Top of Records to use
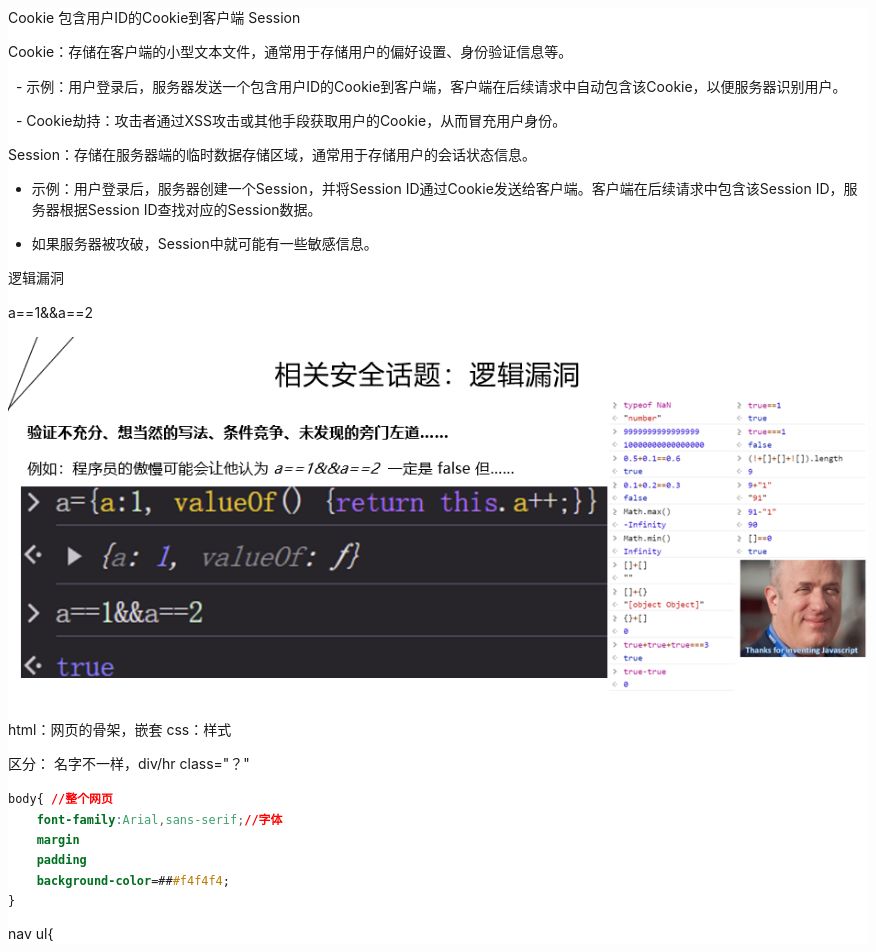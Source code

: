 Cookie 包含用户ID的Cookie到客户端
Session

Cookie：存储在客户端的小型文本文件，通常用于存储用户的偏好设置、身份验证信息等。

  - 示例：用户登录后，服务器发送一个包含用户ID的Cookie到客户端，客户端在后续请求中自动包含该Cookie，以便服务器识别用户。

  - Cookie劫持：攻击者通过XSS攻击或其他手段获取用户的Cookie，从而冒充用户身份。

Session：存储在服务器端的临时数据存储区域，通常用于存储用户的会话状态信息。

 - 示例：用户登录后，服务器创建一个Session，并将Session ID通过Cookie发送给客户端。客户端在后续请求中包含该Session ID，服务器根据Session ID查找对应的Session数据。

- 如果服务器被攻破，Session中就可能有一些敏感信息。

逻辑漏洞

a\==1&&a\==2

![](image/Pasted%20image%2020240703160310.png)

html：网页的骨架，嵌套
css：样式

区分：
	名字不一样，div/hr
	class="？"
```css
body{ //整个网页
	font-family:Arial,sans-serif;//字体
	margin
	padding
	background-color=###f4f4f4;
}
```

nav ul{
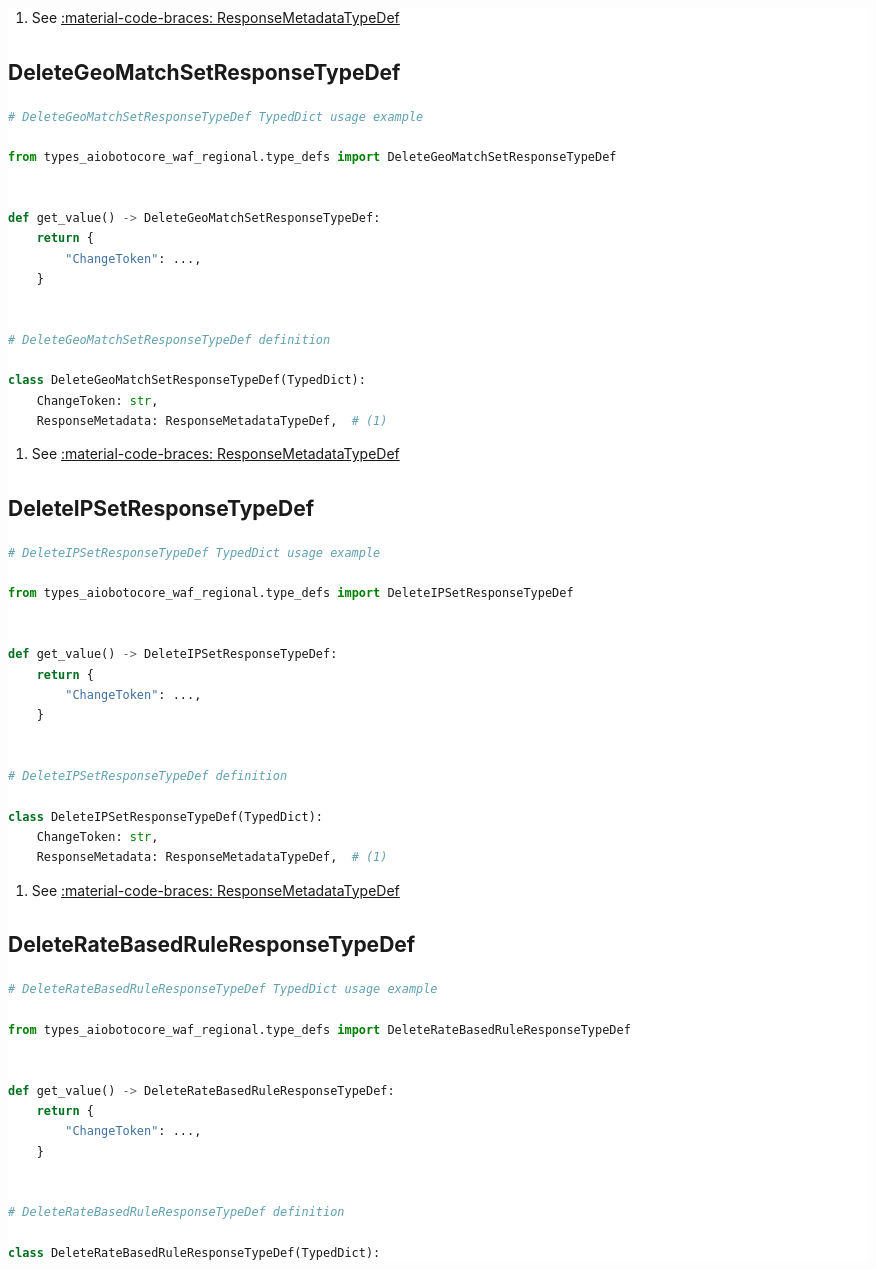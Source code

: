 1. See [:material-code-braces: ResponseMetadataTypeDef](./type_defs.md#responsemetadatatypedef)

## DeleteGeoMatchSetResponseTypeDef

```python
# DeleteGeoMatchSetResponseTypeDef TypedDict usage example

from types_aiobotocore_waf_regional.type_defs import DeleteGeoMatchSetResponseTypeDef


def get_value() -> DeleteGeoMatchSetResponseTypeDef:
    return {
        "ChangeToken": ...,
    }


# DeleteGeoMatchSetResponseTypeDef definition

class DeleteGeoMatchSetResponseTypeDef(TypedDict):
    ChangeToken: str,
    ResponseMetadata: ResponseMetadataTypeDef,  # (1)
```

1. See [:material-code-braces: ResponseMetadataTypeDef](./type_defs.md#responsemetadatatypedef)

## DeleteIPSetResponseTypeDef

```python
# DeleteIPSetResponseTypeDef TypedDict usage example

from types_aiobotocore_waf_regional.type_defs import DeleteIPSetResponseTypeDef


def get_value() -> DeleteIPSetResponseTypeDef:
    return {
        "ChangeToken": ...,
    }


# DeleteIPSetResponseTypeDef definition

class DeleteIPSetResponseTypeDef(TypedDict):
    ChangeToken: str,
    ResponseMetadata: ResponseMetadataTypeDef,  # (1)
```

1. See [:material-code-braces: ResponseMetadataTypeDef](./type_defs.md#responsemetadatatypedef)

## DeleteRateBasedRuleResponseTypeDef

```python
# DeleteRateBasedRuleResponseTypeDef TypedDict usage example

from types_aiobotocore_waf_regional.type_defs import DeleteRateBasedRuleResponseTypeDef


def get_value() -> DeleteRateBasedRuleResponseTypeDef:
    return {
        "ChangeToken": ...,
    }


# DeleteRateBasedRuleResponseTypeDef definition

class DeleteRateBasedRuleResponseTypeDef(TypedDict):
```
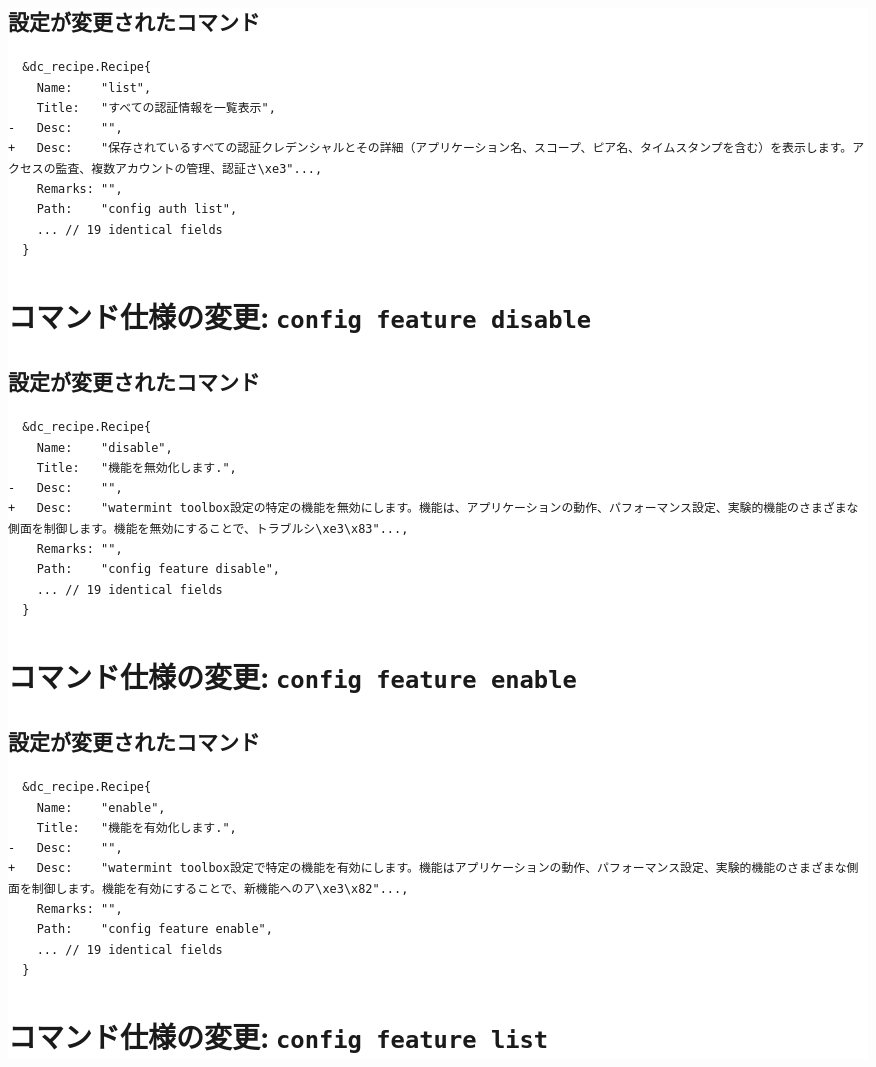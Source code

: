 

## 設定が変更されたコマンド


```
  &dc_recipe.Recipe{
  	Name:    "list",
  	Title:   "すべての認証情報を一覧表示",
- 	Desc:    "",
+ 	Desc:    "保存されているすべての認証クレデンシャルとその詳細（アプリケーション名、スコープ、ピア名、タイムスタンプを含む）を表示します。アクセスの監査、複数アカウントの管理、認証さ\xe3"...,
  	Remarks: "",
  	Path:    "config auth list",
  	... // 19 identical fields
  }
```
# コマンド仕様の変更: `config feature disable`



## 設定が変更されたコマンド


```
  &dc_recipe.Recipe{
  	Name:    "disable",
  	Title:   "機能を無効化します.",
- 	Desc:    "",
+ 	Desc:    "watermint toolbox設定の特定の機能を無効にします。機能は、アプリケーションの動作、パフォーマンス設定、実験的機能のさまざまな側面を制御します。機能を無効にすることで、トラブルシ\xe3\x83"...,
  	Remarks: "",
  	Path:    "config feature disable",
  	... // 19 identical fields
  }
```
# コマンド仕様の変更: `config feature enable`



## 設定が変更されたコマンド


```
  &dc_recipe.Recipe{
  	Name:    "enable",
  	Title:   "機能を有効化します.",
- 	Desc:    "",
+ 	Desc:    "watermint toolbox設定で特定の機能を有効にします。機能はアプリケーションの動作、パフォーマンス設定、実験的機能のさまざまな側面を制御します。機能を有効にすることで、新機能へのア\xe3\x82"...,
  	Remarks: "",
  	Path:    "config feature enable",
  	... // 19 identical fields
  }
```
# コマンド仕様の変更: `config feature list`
Bottom of Records to use
Exercise prompt:
Work through the data and report how many of its lines hold the word "disable", giving only the figure.

Exercise answer:
3